» Prompt
Which lines of the data hold the word "into"? Copy all of them.

= Beginning of Section =

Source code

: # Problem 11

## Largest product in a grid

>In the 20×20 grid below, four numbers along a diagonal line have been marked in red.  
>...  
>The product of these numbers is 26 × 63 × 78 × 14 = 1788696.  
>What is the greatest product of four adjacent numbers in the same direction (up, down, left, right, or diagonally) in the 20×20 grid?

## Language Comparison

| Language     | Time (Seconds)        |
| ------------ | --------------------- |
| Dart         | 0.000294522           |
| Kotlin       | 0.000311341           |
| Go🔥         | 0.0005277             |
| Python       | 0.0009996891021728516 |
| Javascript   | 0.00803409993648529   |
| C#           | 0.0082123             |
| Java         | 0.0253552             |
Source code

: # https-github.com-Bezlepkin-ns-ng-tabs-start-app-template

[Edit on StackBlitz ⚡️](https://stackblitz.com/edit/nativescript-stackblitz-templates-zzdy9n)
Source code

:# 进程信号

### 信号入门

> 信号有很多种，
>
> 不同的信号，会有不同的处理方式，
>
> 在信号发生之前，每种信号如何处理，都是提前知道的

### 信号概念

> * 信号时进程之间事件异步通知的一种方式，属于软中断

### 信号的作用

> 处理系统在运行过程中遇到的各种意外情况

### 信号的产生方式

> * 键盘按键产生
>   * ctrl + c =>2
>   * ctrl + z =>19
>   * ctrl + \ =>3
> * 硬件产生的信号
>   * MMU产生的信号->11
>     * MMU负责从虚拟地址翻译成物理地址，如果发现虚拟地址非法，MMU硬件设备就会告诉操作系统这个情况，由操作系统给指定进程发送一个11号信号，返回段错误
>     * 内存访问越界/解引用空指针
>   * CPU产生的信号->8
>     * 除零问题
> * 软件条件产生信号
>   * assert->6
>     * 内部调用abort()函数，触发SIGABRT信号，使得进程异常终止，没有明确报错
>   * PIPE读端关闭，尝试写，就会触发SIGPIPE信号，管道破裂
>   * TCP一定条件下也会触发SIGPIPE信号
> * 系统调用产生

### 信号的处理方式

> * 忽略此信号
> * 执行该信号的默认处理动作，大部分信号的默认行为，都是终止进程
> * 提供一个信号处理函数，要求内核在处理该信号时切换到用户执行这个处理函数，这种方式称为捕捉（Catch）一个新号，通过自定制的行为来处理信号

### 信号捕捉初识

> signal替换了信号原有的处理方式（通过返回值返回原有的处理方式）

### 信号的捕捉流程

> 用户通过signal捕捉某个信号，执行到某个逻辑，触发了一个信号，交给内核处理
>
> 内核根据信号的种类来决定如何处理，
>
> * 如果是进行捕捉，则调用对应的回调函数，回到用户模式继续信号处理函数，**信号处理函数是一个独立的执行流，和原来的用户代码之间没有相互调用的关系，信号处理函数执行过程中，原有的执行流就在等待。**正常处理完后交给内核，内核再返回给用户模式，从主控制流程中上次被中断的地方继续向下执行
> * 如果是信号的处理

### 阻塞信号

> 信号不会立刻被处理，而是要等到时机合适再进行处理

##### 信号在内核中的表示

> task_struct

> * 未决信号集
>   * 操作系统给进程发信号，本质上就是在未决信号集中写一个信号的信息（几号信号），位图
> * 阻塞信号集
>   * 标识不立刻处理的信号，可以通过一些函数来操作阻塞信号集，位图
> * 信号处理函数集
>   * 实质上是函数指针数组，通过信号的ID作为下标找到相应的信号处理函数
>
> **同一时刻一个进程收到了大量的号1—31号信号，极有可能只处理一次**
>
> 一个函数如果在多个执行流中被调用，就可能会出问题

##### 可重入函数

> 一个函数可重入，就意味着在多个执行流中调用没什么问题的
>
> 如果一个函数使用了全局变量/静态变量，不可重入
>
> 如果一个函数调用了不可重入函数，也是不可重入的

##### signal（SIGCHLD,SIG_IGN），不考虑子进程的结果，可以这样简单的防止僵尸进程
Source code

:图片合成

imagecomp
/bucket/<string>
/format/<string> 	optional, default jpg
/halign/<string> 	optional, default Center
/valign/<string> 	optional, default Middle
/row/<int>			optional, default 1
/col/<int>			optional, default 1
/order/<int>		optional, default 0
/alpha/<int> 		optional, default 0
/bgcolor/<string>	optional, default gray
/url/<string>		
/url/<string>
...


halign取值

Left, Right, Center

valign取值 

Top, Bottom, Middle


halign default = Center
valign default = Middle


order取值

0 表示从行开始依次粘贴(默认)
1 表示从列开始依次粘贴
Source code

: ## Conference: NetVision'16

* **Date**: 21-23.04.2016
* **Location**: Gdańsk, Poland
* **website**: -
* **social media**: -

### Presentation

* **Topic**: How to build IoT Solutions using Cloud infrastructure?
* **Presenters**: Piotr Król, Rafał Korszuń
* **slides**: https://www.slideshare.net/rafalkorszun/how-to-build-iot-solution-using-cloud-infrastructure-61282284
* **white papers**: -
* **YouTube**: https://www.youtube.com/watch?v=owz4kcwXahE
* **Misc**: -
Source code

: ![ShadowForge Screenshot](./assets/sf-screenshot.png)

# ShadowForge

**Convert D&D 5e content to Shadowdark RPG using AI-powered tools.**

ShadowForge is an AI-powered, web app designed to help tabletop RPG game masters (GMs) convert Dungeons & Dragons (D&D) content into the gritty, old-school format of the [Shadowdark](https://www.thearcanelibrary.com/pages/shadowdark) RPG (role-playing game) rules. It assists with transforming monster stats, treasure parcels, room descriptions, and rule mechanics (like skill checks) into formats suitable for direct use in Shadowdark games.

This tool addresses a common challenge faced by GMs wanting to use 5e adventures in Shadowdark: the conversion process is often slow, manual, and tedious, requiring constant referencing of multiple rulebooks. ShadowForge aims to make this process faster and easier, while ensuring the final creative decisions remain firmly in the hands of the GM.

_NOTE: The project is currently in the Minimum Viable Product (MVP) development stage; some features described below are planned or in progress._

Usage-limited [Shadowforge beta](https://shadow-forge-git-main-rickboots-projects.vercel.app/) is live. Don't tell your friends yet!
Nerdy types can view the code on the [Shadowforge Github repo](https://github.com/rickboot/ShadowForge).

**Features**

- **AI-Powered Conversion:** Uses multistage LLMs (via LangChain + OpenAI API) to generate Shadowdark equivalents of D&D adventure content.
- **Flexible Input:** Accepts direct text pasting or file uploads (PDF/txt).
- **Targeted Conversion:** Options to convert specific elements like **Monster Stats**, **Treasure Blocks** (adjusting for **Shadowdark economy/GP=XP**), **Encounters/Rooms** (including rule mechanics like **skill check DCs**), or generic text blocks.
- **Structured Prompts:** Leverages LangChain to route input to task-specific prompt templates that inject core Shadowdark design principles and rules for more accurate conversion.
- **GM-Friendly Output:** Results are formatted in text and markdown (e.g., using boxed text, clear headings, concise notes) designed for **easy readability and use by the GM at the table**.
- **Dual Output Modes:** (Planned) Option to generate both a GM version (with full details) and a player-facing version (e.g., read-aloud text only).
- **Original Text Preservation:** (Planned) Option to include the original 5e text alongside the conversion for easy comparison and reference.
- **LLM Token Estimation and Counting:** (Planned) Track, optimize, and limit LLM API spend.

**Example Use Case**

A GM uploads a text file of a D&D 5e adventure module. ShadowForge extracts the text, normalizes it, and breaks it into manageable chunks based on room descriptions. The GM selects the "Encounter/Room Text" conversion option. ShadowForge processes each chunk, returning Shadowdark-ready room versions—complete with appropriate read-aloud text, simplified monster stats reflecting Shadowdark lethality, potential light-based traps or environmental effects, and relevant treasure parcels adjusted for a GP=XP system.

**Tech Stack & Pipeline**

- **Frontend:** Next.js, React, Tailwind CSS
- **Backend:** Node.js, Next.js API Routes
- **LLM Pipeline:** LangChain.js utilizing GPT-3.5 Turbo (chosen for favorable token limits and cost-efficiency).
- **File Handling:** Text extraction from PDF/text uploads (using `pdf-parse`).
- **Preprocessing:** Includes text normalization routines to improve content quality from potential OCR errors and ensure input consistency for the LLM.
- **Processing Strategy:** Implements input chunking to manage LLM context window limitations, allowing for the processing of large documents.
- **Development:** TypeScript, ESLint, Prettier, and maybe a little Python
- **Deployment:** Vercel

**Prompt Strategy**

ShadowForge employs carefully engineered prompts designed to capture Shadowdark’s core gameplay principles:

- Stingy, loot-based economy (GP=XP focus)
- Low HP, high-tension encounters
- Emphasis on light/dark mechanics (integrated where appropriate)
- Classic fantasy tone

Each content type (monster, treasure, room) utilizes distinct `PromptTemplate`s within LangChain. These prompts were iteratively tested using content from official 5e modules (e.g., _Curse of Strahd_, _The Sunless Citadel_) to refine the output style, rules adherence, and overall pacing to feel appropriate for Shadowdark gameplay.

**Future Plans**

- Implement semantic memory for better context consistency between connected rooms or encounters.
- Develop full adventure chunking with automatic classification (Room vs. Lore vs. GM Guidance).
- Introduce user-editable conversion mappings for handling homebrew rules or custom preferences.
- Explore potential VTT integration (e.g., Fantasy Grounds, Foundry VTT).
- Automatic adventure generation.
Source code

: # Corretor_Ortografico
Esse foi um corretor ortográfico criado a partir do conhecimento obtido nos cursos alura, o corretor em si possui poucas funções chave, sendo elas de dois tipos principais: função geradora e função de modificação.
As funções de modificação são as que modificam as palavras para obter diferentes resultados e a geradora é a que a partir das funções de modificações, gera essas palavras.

= End of Section =

» Written reply
ShadowForge is an AI-powered, web app designed to help tabletop RPG game masters (GMs) convert Dungeons & Dragons (D&D) content into the gritty, old-school format of the [Shadowdark](https://www.thearcanelibrary.com/pages/shadowdark) RPG (role-playing game) rules. It assists with transforming monster stats, treasure parcels, room descriptions, and rule mechanics (like skill checks) into formats suitable for direct use in Shadowdark games.
A GM uploads a text file of a D&D 5e adventure module. ShadowForge extracts the text, normalizes it, and breaks it into manageable chunks based on room descriptions. The GM selects the "Encounter/Room Text" conversion option. ShadowForge processes each chunk, returning Shadowdark-ready room versions—complete with appropriate read-aloud text, simplified monster stats reflecting Shadowdark lethality, potential light-based traps or environmental effects, and relevant treasure parcels adjusted for a GP=XP system.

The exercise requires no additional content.